▶ _EXERCISE REQUIREMENTS_
Only lines with the string "injected" matter here; gather them from the material below.

▶ _SOURCE MATERIAL_
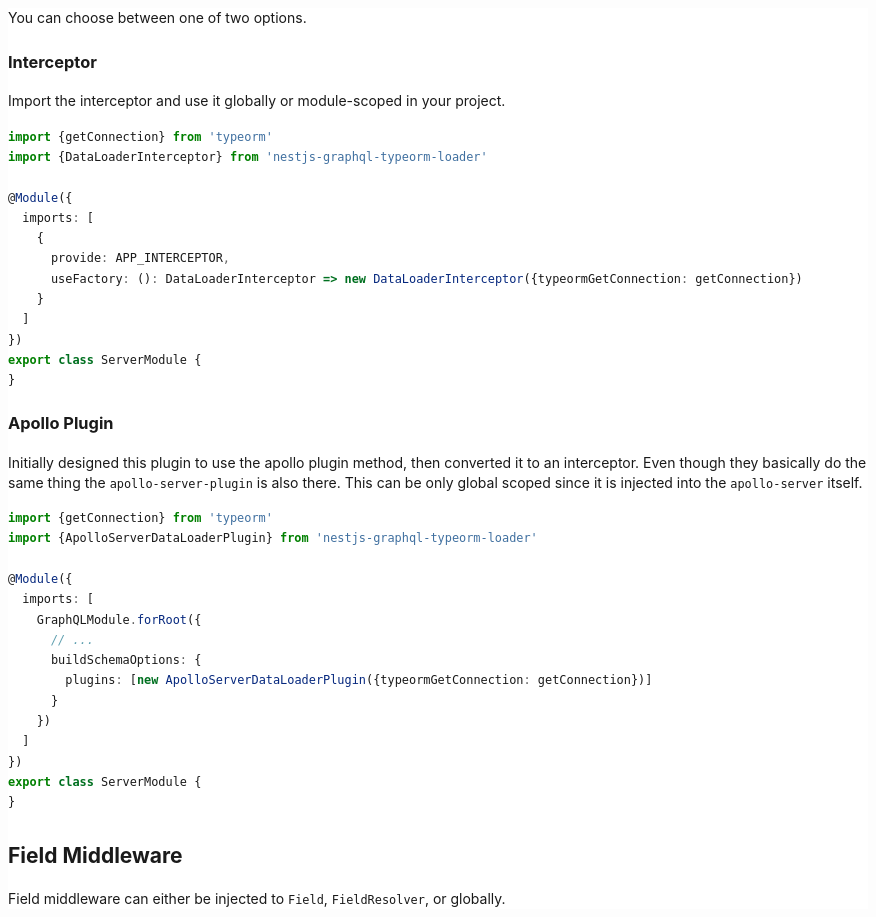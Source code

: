 You can choose between one of two options.

### Interceptor

Import the interceptor and use it globally or module-scoped in your project.

```typescript
import {getConnection} from 'typeorm'
import {DataLoaderInterceptor} from 'nestjs-graphql-typeorm-loader'

@Module({
  imports: [
    {
      provide: APP_INTERCEPTOR,
      useFactory: (): DataLoaderInterceptor => new DataLoaderInterceptor({typeormGetConnection: getConnection})
    }
  ]
})
export class ServerModule {
}
```

### Apollo Plugin

Initially designed this plugin to use the apollo plugin method, then converted it to an interceptor. Even though they
basically do the same thing the `apollo-server-plugin` is also there. This can be only global scoped since it is
injected into the `apollo-server` itself.

```typescript
import {getConnection} from 'typeorm'
import {ApolloServerDataLoaderPlugin} from 'nestjs-graphql-typeorm-loader'

@Module({
  imports: [
    GraphQLModule.forRoot({
      // ...
      buildSchemaOptions: {
        plugins: [new ApolloServerDataLoaderPlugin({typeormGetConnection: getConnection})]
      }
    })
  ]
})
export class ServerModule {
}
```

## Field Middleware

Field middleware can either be injected to `Field`, `FieldResolver`, or globally.
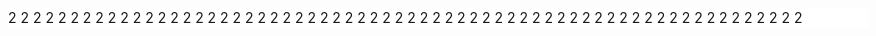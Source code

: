 2
2
2
2
2
2
2
2
2
2
2
2
2
2
2
2
2
2
2
2
2
2
2
2
2
2
2
2
2
2
2
2
2
2
2
2
2
2
2
2
2
2
2
2
2
2
2
2
2
2
2
2
2
2
2
2
2
2
2
2
2
2
2
2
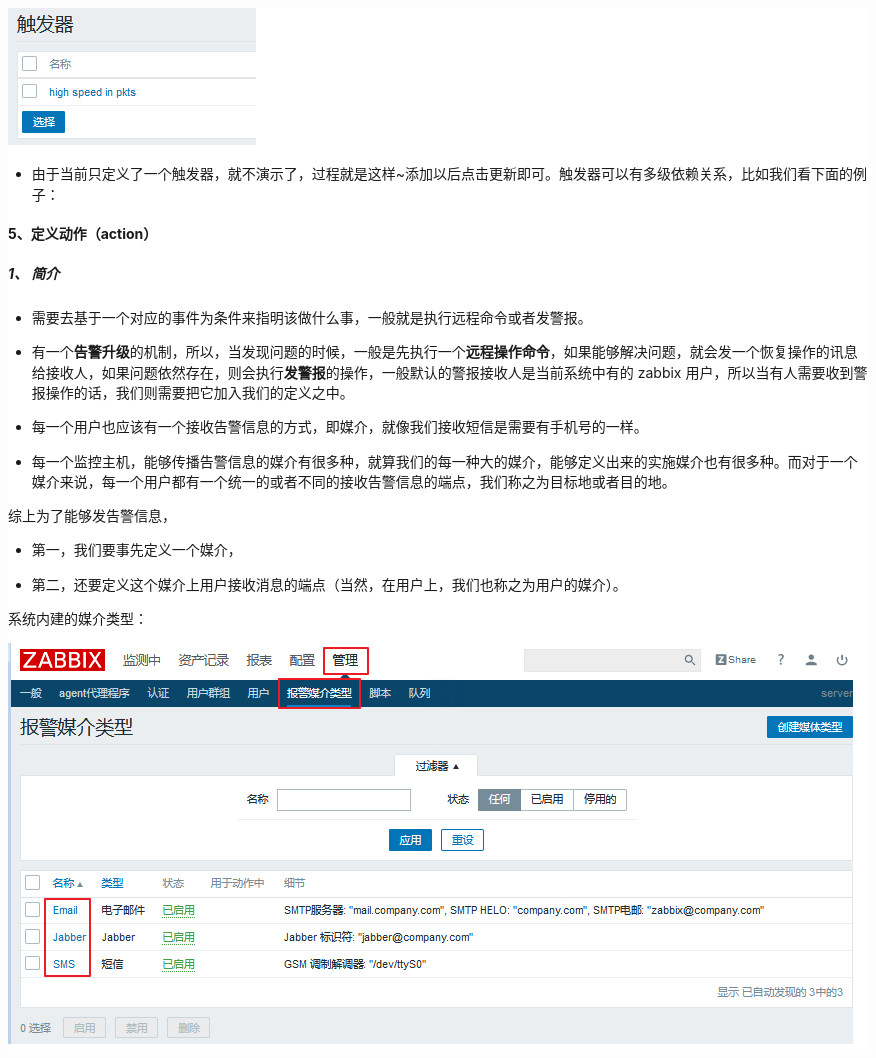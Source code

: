 ![img](assets/1204916-20171202112934808-1854595.png)

- 由于当前只定义了一个触发器，就不演示了，过程就是这样~添加以后点击更新即可。触发器可以有多级依赖关系，比如我们看下面的例子：

[//]: # (- ![img]&#40;assets/1204916-20171202112943901-1385885917.png&#41;)



#### 5、定义动作（action）

##### 1、 简介

- 需要去基于一个对应的事件为条件来指明该做什么事，一般就是执行远程命令或者发警报。

- 有一个**告警升级**的机制，所以，当发现问题的时候，一般是先执行一个**远程操作命令**，如果能够解决问题，就会发一个恢复操作的讯息给接收人，如果问题依然存在，则会执行**发警报**的操作，一般默认的警报接收人是当前系统中有的 zabbix 用户，所以当有人需要收到警报操作的话，我们则需要把它加入我们的定义之中。

- 每一个用户也应该有一个接收告警信息的方式，即媒介，就像我们接收短信是需要有手机号的一样。

- 每一个监控主机，能够传播告警信息的媒介有很多种，就算我们的每一种大的媒介，能够定义出来的实施媒介也有很多种。而对于一个媒介来说，每一个用户都有一个统一的或者不同的接收告警信息的端点，我们称之为目标地或者目的地。

综上为了能够发告警信息，

- 第一，我们要事先定义一个媒介，

- 第二，还要定义这个媒介上用户接收消息的端点（当然，在用户上，我们也称之为用户的媒介）。

系统内建的媒介类型：

![img](assets/1204916-20171202112953417-570252961.png)


[//]: # (​                                 ![image-20200408150704319]&#40;/assets/image-20200408150704319.png&#41;)
[//]: # (![image-20200408144620616]&#40;/assets/image-20200408144620616.png&#41;)
[//]: # (![image-20200408144725253]&#40;/assets/image-20200408144725253.png&#41;)
[//]: # (![image-20200408144903103]&#40;/assets/image-20200408144903103.png&#41;)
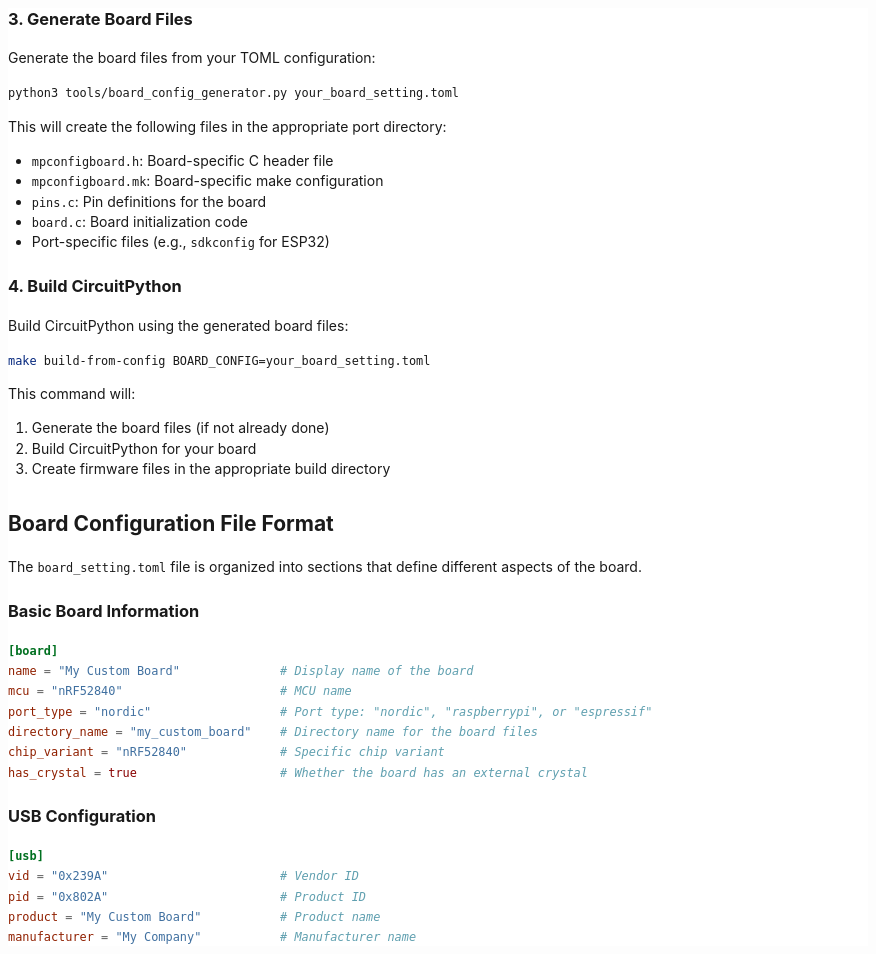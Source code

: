 ### 3. Generate Board Files

Generate the board files from your TOML configuration:

```bash
python3 tools/board_config_generator.py your_board_setting.toml
```

This will create the following files in the appropriate port directory:
- `mpconfigboard.h`: Board-specific C header file
- `mpconfigboard.mk`: Board-specific make configuration
- `pins.c`: Pin definitions for the board
- `board.c`: Board initialization code
- Port-specific files (e.g., `sdkconfig` for ESP32)

### 4. Build CircuitPython

Build CircuitPython using the generated board files:

```bash
make build-from-config BOARD_CONFIG=your_board_setting.toml
```

This command will:
1. Generate the board files (if not already done)
2. Build CircuitPython for your board
3. Create firmware files in the appropriate build directory

## Board Configuration File Format

The `board_setting.toml` file is organized into sections that define different aspects of the board.

### Basic Board Information

```toml
[board]
name = "My Custom Board"              # Display name of the board
mcu = "nRF52840"                      # MCU name
port_type = "nordic"                  # Port type: "nordic", "raspberrypi", or "espressif"
directory_name = "my_custom_board"    # Directory name for the board files
chip_variant = "nRF52840"             # Specific chip variant
has_crystal = true                    # Whether the board has an external crystal
```

### USB Configuration

```toml
[usb]
vid = "0x239A"                        # Vendor ID
pid = "0x802A"                        # Product ID
product = "My Custom Board"           # Product name
manufacturer = "My Company"           # Manufacturer name
```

▶ _YOUR RESPONSE_
injected into the `apollo-server` itself.
Field middleware can either be injected to `Field`, `FieldResolver`, or globally.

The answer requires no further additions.